• **WHAT IS BEING ASKED**: Search the entries for the word "QLion". Copy every line that holds it.

• **MATERIAL PROVIDED**:
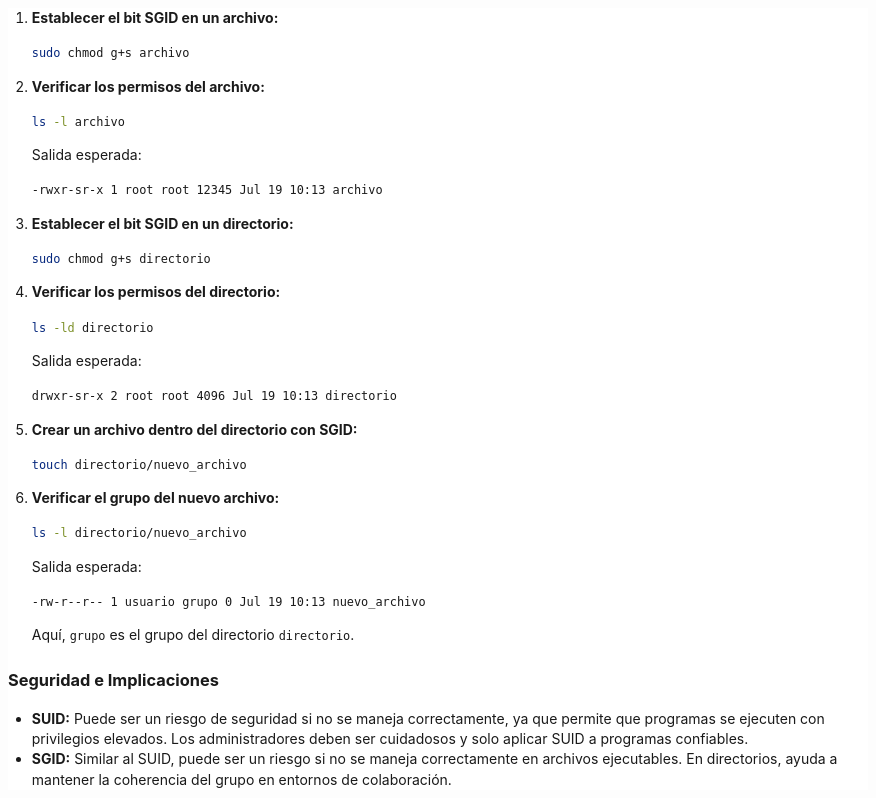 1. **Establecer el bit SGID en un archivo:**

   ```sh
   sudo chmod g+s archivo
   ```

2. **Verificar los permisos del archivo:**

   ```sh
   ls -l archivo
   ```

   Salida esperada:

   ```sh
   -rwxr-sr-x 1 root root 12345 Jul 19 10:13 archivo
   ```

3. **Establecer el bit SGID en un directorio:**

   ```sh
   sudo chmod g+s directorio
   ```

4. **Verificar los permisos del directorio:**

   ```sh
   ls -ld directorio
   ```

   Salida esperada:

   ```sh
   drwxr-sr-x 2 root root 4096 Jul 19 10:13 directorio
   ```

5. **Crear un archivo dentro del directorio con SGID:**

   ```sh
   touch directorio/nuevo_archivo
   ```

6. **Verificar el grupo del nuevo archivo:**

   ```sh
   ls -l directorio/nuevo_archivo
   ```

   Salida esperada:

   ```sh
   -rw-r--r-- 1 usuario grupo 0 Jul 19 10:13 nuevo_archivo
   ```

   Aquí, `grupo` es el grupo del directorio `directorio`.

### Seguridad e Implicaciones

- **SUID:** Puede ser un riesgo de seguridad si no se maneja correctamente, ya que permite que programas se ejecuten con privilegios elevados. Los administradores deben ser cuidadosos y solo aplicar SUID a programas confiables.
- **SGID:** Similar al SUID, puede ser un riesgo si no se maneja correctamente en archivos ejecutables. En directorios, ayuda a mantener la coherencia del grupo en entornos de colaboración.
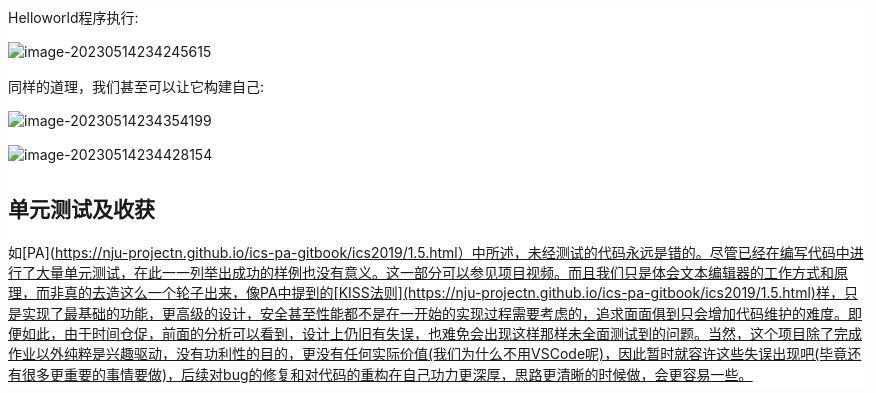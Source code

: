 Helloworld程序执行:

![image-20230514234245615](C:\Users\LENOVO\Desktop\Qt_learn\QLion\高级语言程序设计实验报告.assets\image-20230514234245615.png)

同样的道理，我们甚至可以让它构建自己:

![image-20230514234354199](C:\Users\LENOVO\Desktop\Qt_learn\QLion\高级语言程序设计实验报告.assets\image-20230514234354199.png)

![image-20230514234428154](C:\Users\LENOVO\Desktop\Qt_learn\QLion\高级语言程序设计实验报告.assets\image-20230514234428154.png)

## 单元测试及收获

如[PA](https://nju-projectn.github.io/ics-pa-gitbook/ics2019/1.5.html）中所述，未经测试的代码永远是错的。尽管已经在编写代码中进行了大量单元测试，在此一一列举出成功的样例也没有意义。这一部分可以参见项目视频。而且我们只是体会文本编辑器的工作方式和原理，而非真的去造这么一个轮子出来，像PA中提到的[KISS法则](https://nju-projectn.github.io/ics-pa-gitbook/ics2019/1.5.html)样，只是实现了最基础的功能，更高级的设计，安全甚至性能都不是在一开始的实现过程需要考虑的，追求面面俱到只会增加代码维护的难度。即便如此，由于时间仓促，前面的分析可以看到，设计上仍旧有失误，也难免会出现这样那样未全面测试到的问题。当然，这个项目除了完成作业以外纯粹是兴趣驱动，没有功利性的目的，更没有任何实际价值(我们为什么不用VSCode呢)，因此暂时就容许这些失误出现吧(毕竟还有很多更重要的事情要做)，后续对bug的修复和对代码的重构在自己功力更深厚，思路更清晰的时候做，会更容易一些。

• **OUTPUT OF THE TASK**:
![image-20230514234245615](C:\Users\LENOVO\Desktop\Qt_learn\QLion\高级语言程序设计实验报告.assets\image-20230514234245615.png)
![image-20230514234354199](C:\Users\LENOVO\Desktop\Qt_learn\QLion\高级语言程序设计实验报告.assets\image-20230514234354199.png)
![image-20230514234428154](C:\Users\LENOVO\Desktop\Qt_learn\QLion\高级语言程序设计实验报告.assets\image-20230514234428154.png)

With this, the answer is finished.